Imagine devant Baradal

Les 3 Outremers aux Tobago Cays

Le soir nous faisons griller sur la plage des langoustes que nous avions négociées le matin avant le départ de Petit Saint-Vincent, encore une belle soirée barbecue!
Le lendemain, nous avons programmé une plongée à la recherche des tortues marines qui paraît-il ont l'habitude de brouter les algues tout près de l'îlot de Baradal. En effet, nous les trouvons sans peine, non loin du bateau et par quelques mètres de profondeur. Nous en observons plusieurs pendant 20 minutes, jusqu'à ce qu'elles finissent par fuir la meute des enfants qui les poursuivent d'un peu trop près. Nous regardons aussi avec curiosité un banc de seiche. Et après cette séance de sciences naturelles, les enfants (et les parents!) se mettent à leurs devoirs. Puis, après un goûter-gateaux sur la plage avec tous les enfants des bateaux, tout le monde rentre chez soi, et au lit de bonne heure (le barbecue de la veille avait laissé des traces ...). Quelques grains avec 30 noeuds de vent bercent notre sommeil.

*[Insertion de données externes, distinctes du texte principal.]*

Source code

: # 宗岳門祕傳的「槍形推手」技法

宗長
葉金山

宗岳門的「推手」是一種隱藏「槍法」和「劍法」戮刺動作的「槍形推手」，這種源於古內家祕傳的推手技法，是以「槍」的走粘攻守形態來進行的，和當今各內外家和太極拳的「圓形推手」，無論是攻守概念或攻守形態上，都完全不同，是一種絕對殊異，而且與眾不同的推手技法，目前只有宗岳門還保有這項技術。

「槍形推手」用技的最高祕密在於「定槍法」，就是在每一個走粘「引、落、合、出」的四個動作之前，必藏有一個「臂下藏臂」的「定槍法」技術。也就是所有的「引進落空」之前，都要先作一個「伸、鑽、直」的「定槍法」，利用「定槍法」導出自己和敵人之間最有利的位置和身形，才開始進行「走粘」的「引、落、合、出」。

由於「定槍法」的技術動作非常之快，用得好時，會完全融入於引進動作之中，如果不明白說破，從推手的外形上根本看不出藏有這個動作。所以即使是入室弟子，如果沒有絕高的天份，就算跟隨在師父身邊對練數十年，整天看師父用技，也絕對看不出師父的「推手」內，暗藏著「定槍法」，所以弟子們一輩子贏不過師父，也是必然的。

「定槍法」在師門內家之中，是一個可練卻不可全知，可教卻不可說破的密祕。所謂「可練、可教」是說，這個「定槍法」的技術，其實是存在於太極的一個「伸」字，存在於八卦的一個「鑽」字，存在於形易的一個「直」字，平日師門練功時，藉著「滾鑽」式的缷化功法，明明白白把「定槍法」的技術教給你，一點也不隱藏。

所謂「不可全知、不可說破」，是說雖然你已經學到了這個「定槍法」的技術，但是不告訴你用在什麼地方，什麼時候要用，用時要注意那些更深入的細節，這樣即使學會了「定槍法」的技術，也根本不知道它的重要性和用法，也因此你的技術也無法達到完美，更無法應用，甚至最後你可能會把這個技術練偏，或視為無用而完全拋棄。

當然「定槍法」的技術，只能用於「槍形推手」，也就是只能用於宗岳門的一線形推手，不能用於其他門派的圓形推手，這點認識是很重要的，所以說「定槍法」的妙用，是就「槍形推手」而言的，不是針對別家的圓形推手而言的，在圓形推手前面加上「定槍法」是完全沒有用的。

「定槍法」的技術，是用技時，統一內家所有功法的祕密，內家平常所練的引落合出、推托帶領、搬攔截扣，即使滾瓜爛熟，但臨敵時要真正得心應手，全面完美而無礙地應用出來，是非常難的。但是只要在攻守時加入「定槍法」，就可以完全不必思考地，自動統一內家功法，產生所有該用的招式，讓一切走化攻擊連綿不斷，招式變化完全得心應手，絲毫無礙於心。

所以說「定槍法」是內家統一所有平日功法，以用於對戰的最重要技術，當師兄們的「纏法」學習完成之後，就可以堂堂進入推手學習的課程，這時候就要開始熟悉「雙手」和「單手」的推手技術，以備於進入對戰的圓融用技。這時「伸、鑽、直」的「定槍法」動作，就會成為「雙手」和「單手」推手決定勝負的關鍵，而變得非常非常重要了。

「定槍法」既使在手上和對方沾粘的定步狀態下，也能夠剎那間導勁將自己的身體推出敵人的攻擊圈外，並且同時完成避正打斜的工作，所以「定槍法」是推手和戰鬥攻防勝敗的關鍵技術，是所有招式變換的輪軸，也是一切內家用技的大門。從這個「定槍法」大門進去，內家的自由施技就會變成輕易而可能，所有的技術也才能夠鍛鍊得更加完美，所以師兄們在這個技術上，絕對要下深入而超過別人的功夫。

Le jour suivant débute par l'école, puis par une "récré-tortues". C'est trop beau d'avoir ce spectacle à quelques brasses de chez soi. Elles sont quatre ce matin, et nous sommes seuls avec elles, ce qui nous permet un peu plus d'intimité. Les enfants ont compris la leçon de la veille et évitent de les effrayer. Avec patience et précaution, je parviens à plonger et à me faire accepter à un mètre de l'une d'elles sur le fond. Elle broute en me regardant du coin de l'oeil, indifférente, un peu comme une vache.

Quelques minutes plus tard, une belle raie noire tachetée de points blancs me passe dessous. Son corps mesure environ 80 cm de diamètre, sa queue est interminable, très fine, elle mesure au moins 2m50. C'est une raie léopard. Splendide!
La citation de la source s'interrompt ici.